Given records ▸

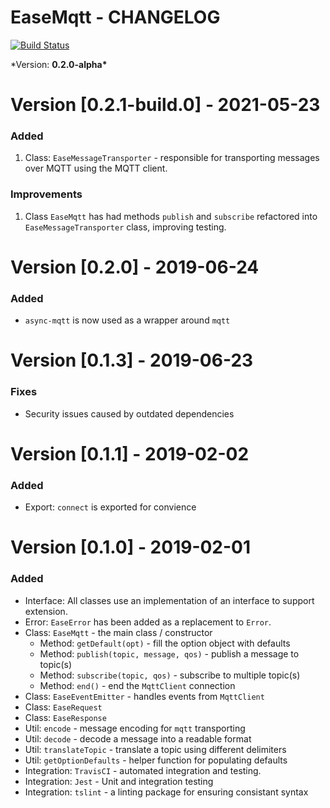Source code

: # EaseMqtt - CHANGELOG

[![Build Status](https://travis-ci.org/Isolated-/EaseMqtt.svg?branch=master)](https://travis-ci.org/Isolated-/EaseMqtt)

\*Version: **0.2.0-alpha\***

# Version [0.2.1-build.0] - 2021-05-23

### Added

1. Class: `EaseMessageTransporter` - responsible for transporting messages over MQTT using the MQTT client.

### Improvements

1. Class `EaseMqtt` has had methods `publish` and `subscribe` refactored into `EaseMessageTransporter` class, improving testing.

# Version [0.2.0] - 2019-06-24

### Added

- `async-mqtt` is now used as a wrapper around `mqtt`

# Version [0.1.3] - 2019-06-23

### Fixes

- Security issues caused by outdated dependencies

# Version [0.1.1] - 2019-02-02

### Added

- Export: `connect` is exported for convience

# Version [0.1.0] - 2019-02-01

### Added

- Interface: All classes use an implementation of an interface to support extension.
- Error: `EaseError` has been added as a replacement to `Error`.
- Class: `EaseMqtt` - the main class / constructor
  - Method: `getDefault(opt)` - fill the option object with defaults
  - Method: `publish(topic, message, qos)` - publish a message to topic(s)
  - Method: `subscribe(topic, qos)` - subscribe to multiple topic(s)
  - Method: `end()` - end the `MqttClient` connection
- Class: `EaseEventEmitter` - handles events from `MqttClient`
- Class: `EaseRequest`
- Class: `EaseResponse`
- Util: `encode` - message encoding for `mqtt` transporting
- Util: `decode` - decode a message into a readable format
- Util: `translateTopic` - translate a topic using different delimiters
- Util: `getOptionDefaults` - helper function for populating defaults
- Integration: `TravisCI` - automated integration and testing.
- Integration: `Jest` - Unit and integration testing
- Integration: `tslint` - a linting package for ensuring consistant syntax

Task to complete ▸ All entries must come back exactly as written, though without their pictures.

Written reply ▸
Source code

: # EaseMqtt - CHANGELOG

[![Build Status](https://travis-ci.org/Isolated-/EaseMqtt.svg?branch=master)](https://travis-ci.org/Isolated-/EaseMqtt)

\*Version: **0.2.0-alpha\***

# Version [0.2.1-build.0] - 2021-05-23

### Added

1. Class: `EaseMessageTransporter` - responsible for transporting messages over MQTT using the MQTT client.

### Improvements

1. Class `EaseMqtt` has had methods `publish` and `subscribe` refactored into `EaseMessageTransporter` class, improving testing.

# Version [0.2.0] - 2019-06-24

### Added

- `async-mqtt` is now used as a wrapper around `mqtt`

# Version [0.1.3] - 2019-06-23

### Fixes

- Security issues caused by outdated dependencies

# Version [0.1.1] - 2019-02-02

### Added

- Export: `connect` is exported for convience

# Version [0.1.0] - 2019-02-01

### Added

- Interface: All classes use an implementation of an interface to support extension.
- Error: `EaseError` has been added as a replacement to `Error`.
- Class: `EaseMqtt` - the main class / constructor
  - Method: `getDefault(opt)` - fill the option object with defaults
  - Method: `publish(topic, message, qos)` - publish a message to topic(s)
  - Method: `subscribe(topic, qos)` - subscribe to multiple topic(s)
  - Method: `end()` - end the `MqttClient` connection
- Class: `EaseEventEmitter` - handles events from `MqttClient`
- Class: `EaseRequest`
- Class: `EaseResponse`
- Util: `encode` - message encoding for `mqtt` transporting
- Util: `decode` - decode a message into a readable format
- Util: `translateTopic` - translate a topic using different delimiters
- Util: `getOptionDefaults` - helper function for populating defaults
- Integration: `TravisCI` - automated integration and testing.
- Integration: `Jest` - Unit and integration testing
- Integration: `tslint` - a linting package for ensuring consistant syntax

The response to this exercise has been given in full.